In another chapter, Aune and co-authors describe the characteristics and implications for bison conservation of nine diseases, ranging from anthrax and bluetongue to bovine brucellosis and bovine spongiform encephalopathy, also called mad cow disease.
They detail the complex and difficult management challenges that diseases present in three of North America’s most important conservation herds: the plains bison herds of Yellowstone National Park and Grand Teton National Park/National Elk Refuge that harbor brucellosis, and the wood bison herds in and around Wood Buffalo National Park that are infected with both bovine tuberculosis and brucellosis.
Wood bison cow with calf (Photo by Doug Lindstrand courtesy IUCN) |
While the policies and legal framework for controlling disease in domestic livestock are well established, they do not work well when applied to wildlife, including bison, because they often conflict with conservation goals and our ability to manage and maintain wild populations, the study states.
The authors point to the recent development of national wildlife health strategies in both Canada and the United States that could help address this problem.
Bison have the best chance of full recovery as wildlife by being allowed to roam freely across hundreds of thousands or even millions of hectares, the study states, a situation that requires the support of both public and private landowners.

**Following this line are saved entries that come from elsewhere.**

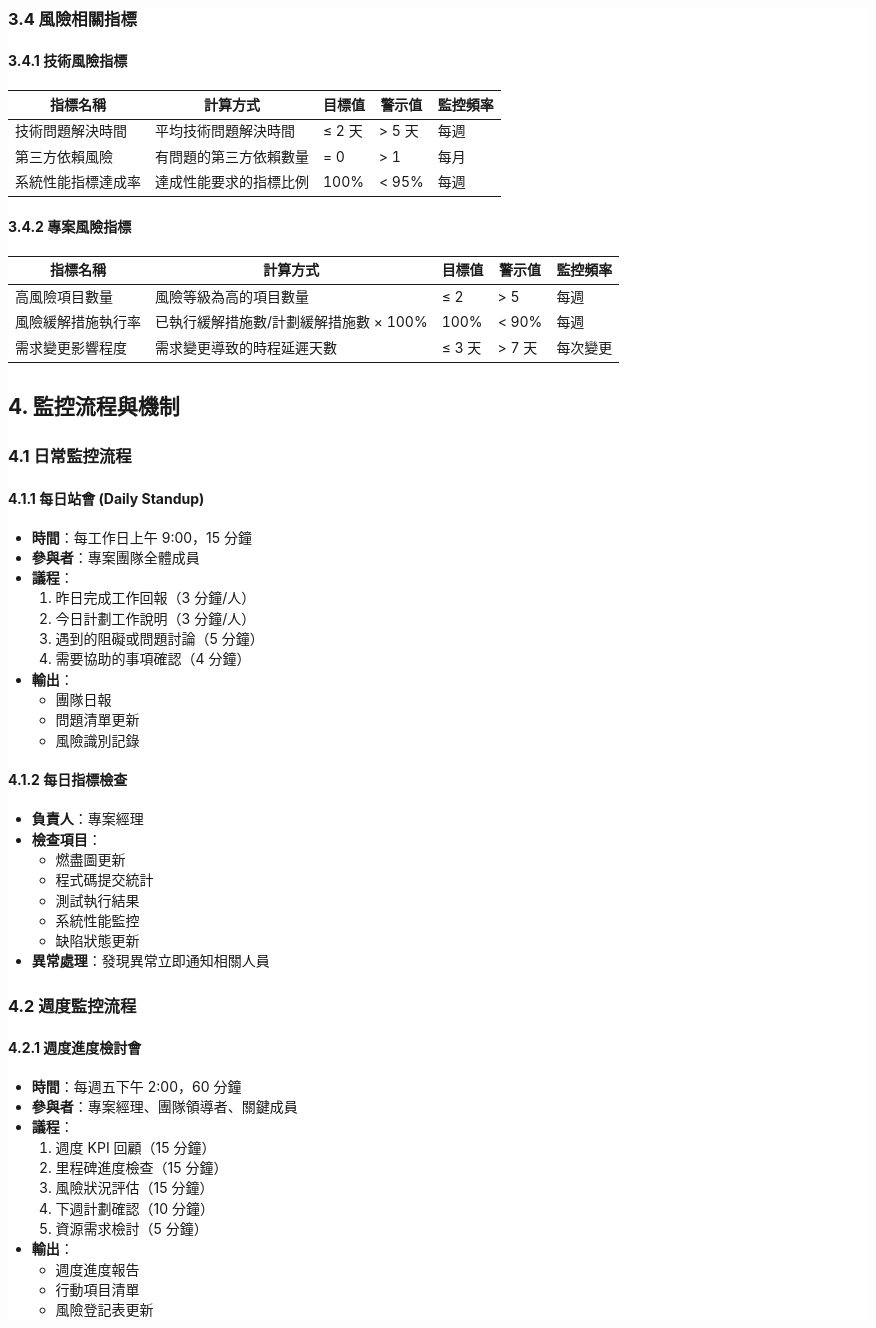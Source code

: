 ### 3.4 風險相關指標

#### 3.4.1 技術風險指標
| 指標名稱 | 計算方式 | 目標值 | 警示值 | 監控頻率 |
|----------|----------|--------|--------|----------|
| 技術問題解決時間 | 平均技術問題解決時間 | ≤ 2 天 | > 5 天 | 每週 |
| 第三方依賴風險 | 有問題的第三方依賴數量 | = 0 | > 1 | 每月 |
| 系統性能指標達成率 | 達成性能要求的指標比例 | 100% | < 95% | 每週 |

#### 3.4.2 專案風險指標
| 指標名稱 | 計算方式 | 目標值 | 警示值 | 監控頻率 |
|----------|----------|--------|--------|----------|
| 高風險項目數量 | 風險等級為高的項目數量 | ≤ 2 | > 5 | 每週 |
| 風險緩解措施執行率 | 已執行緩解措施數/計劃緩解措施數 × 100% | 100% | < 90% | 每週 |
| 需求變更影響程度 | 需求變更導致的時程延遲天數 | ≤ 3 天 | > 7 天 | 每次變更 |

## 4. 監控流程與機制

### 4.1 日常監控流程

#### 4.1.1 每日站會 (Daily Standup)
- **時間**：每工作日上午 9:00，15 分鐘
- **參與者**：專案團隊全體成員
- **議程**：
  1. 昨日完成工作回報（3 分鐘/人）
  2. 今日計劃工作說明（3 分鐘/人）
  3. 遇到的阻礙或問題討論（5 分鐘）
  4. 需要協助的事項確認（4 分鐘）
- **輸出**：
  - 團隊日報
  - 問題清單更新
  - 風險識別記錄

#### 4.1.2 每日指標檢查
- **負責人**：專案經理
- **檢查項目**：
  - 燃盡圖更新
  - 程式碼提交統計
  - 測試執行結果
  - 系統性能監控
  - 缺陷狀態更新
- **異常處理**：發現異常立即通知相關人員

### 4.2 週度監控流程

#### 4.2.1 週度進度檢討會
- **時間**：每週五下午 2:00，60 分鐘
- **參與者**：專案經理、團隊領導者、關鍵成員
- **議程**：
  1. 週度 KPI 回顧（15 分鐘）
  2. 里程碑進度檢查（15 分鐘）
  3. 風險狀況評估（15 分鐘）
  4. 下週計劃確認（10 分鐘）
  5. 資源需求檢討（5 分鐘）
- **輸出**：
  - 週度進度報告
  - 行動項目清單
  - 風險登記表更新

“The next 10-20 years present opportunities for conserving American bison as a wild species and restoring it as an important ecological presence in many North American ecosystems,” the study concludes.
But, the authors say, the “greatest challenge is to overcome the common perception that the bison, which has had a profound influence on the human history of North America, socially, culturally and ecologically, no longer belongs on the landscape.”
“The bison is the largest land mammal in North America, and yet it is perhaps the most neglected icon,” says Steve Forrest, WWF Northern Great Plains Manager for Conservation Science. “These guidelines provide a roadmap for bringing the bison back to its rightful place as a keystone of the Great Plains.”